Uzun süredir haberleri takip ediyorum. Otopark mafyası, ihale mafyası, tapu müdürlüklerinde ki dolandırıcılıklar, 657 tabii memurun milyarlık rezidansları, arazi mafyası, esnafı haraca bağlayan şehir eşkıyaları vb. 20-25 yıl önce yayınlanan eski Amerikan filmlerindeki hikayelerin ülkemizde gerçekleşenleri ve daha basına yansımayanları da mevcut.
Aslında bu sorunlar daha öncelerde de yaşanan, medyanın son yıllarda teknolojiyi sonuna kadar kullanması ile iyice ayyuka çıkan olaylar. Yani tarih tekerrürden ibarettir sözü bu durumları en iyi şekilde ifade eden bir atasözümüz.

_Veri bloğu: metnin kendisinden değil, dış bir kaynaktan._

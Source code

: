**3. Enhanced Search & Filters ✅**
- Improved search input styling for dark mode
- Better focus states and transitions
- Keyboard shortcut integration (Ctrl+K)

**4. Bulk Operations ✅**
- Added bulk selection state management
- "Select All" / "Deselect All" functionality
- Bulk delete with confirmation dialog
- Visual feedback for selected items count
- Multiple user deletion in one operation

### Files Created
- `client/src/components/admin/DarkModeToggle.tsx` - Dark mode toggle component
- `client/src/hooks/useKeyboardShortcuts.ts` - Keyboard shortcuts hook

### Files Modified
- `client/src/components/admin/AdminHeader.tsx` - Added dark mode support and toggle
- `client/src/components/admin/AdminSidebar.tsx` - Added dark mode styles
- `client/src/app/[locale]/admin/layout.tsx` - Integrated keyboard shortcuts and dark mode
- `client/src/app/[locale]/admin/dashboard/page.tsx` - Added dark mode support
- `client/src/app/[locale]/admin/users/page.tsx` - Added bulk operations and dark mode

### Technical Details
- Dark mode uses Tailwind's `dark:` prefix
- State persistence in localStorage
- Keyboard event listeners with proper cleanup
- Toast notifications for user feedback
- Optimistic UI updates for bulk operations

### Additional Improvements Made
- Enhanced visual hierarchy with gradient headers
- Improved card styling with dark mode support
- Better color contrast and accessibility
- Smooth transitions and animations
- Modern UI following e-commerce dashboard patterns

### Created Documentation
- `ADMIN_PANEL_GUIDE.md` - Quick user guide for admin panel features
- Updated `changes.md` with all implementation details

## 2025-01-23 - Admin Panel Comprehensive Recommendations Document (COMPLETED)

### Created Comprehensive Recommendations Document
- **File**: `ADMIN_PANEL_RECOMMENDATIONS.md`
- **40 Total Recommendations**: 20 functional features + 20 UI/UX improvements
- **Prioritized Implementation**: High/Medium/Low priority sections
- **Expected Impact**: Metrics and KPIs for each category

Günümüzde ülke yönetiminde söz sahibi olabilmek için gerçekten iyi bir maddi birikiminiz olmalı.Maddi birikiminiz yoksa da yeteneğiniz ile sermaye sahiplerini sizi desteklemeleri için ikna etmelisiniz. Maddi birikiminiz de olsa, destek te bulsanız seçilebilmeniz için sizi seçecek olanlar meşru veya gayrimeşru vaatlerde bulunmalısınız. Bu vaatler seçildiğinizde sizin yol çizginizi belirleyecektir. Ülkeyi idare etmeye aday olan milletvekilliği seçimlerinde bile bu tür oyunlar, gizli vaatler dönüyorsa halkın içinde daha niceleri dönüyordur.
Bir ülkenin gelişmişlik düzeyini gösteren birçok kıstas var. Kitap okuma oranı, gazete satış oranı, üniversite miktarı, üniversitelerde üretilen projelerin oranı, ihraç edilen bilgi işlem ürünlerinin oranı, ceza evlerinin sayısı, mahkumların nüfusa oranı, aile bütçesinde eğitime ayrılan paranın genel bütçeye oranı, devletin eğitime ayırdığı bütçenin genele oranı, vb. Bu kıstaslara daha birçok kıstas eklenebilir.

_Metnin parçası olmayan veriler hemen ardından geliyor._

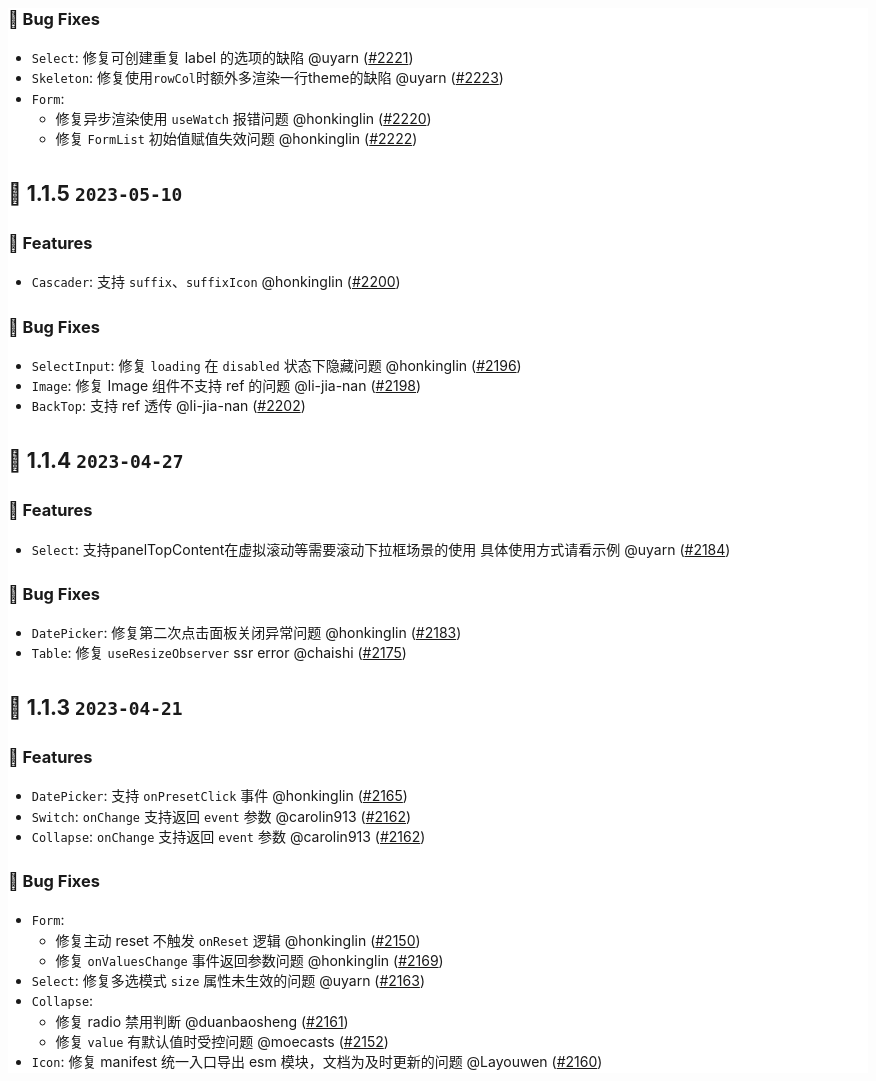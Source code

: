 ### 🐞 Bug Fixes
- `Select`: 修复可创建重复 label 的选项的缺陷 @uyarn ([#2221](https://github.com/Tencent/tdesign-react/pull/2221))
- `Skeleton`: 修复使用`rowCol`时额外多渲染一行theme的缺陷 @uyarn ([#2223](https://github.com/Tencent/tdesign-react/pull/2223))
- `Form`:
    - 修复异步渲染使用 `useWatch` 报错问题 @honkinglin ([#2220](https://github.com/Tencent/tdesign-react/pull/2220))
    - 修复 `FormList` 初始值赋值失效问题 @honkinglin ([#2222](https://github.com/Tencent/tdesign-react/pull/2222))

## 🌈 1.1.5 `2023-05-10` 
### 🚀 Features
- `Cascader`: 支持 `suffix`、`suffixIcon` @honkinglin ([#2200](https://github.com/Tencent/tdesign-react/pull/2200))

### 🐞 Bug Fixes
- `SelectInput`: 修复 `loading` 在 `disabled` 状态下隐藏问题  @honkinglin ([#2196](https://github.com/Tencent/tdesign-react/pull/2196))
- `Image`: 修复 Image 组件不支持 ref 的问题 @li-jia-nan ([#2198](https://github.com/Tencent/tdesign-react/pull/2198))
- `BackTop`:  支持 ref 透传 @li-jia-nan ([#2202](https://github.com/Tencent/tdesign-react/pull/2202))

## 🌈 1.1.4 `2023-04-27` 
### 🚀 Features
- `Select`: 支持panelTopContent在虚拟滚动等需要滚动下拉框场景的使用 具体使用方式请看示例 @uyarn ([#2184](https://github.com/Tencent/tdesign-react/pull/2184))

### 🐞 Bug Fixes
- `DatePicker`: 修复第二次点击面板关闭异常问题 @honkinglin ([#2183](https://github.com/Tencent/tdesign-react/pull/2183))
- `Table`:  修复 `useResizeObserver` ssr error @chaishi ([#2175](https://github.com/Tencent/tdesign-react/pull/2175))

## 🌈 1.1.3 `2023-04-21` 
### 🚀 Features
- `DatePicker`: 支持 `onPresetClick` 事件 @honkinglin ([#2165](https://github.com/Tencent/tdesign-react/pull/2165))
- `Switch`: `onChange` 支持返回 `event` 参数 @carolin913 ([#2162](https://github.com/Tencent/tdesign-react/pull/2162))
- `Collapse`: `onChange` 支持返回 `event` 参数 @carolin913 ([#2162](https://github.com/Tencent/tdesign-react/pull/2162))
### 🐞 Bug Fixes
- `Form`: 
    - 修复主动 reset 不触发 `onReset` 逻辑 @honkinglin ([#2150](https://github.com/Tencent/tdesign-react/pull/2150))
    - 修复 `onValuesChange` 事件返回参数问题 @honkinglin ([#2169](https://github.com/Tencent/tdesign-react/pull/2169))
- `Select`: 修复多选模式 `size` 属性未生效的问题 @uyarn ([#2163](https://github.com/Tencent/tdesign-react/pull/2163))
- `Collapse`:
    - 修复 radio 禁用判断 @duanbaosheng ([#2161](https://github.com/Tencent/tdesign-react/pull/2161))
    - 修复 `value` 有默认值时受控问题 @moecasts ([#2152](https://github.com/Tencent/tdesign-react/pull/2152))
- `Icon`: 修复 manifest 统一入口导出 esm 模块，文档为及时更新的问题 @Layouwen ([#2160](https://github.com/Tencent/tdesign-react/pull/2160))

Bu gelişmişlik düzeyini belirleyen kıstasların ülke yönetiminde de ne kadar etkili olduğunu düşünebilirsiniz. Örneğin Milli Eğitim Bakanının bir öğretmenden olması mı daha mantıklı yoksa başka bir meslekten olması mı? Bu örneği resmi kurumların bürokratlarını belirlemede de verebiliriz. Bir imamın Kültür ve Turizm ile ilgili bir dairede yöneticilik yapması gibi.
Bu tür durumları kendi ülkenizde hemen hemen her kurumda görüyorsanız, elbette torpilden, adam kayırmaktan, liyakat yerine yalakat sistemine geçildiğinden bahsedebilir ve ülkenin geleceğinin değil de bireylerin günlük çıkarlarının düşünüldüğü fikrine kapılabilirsiniz.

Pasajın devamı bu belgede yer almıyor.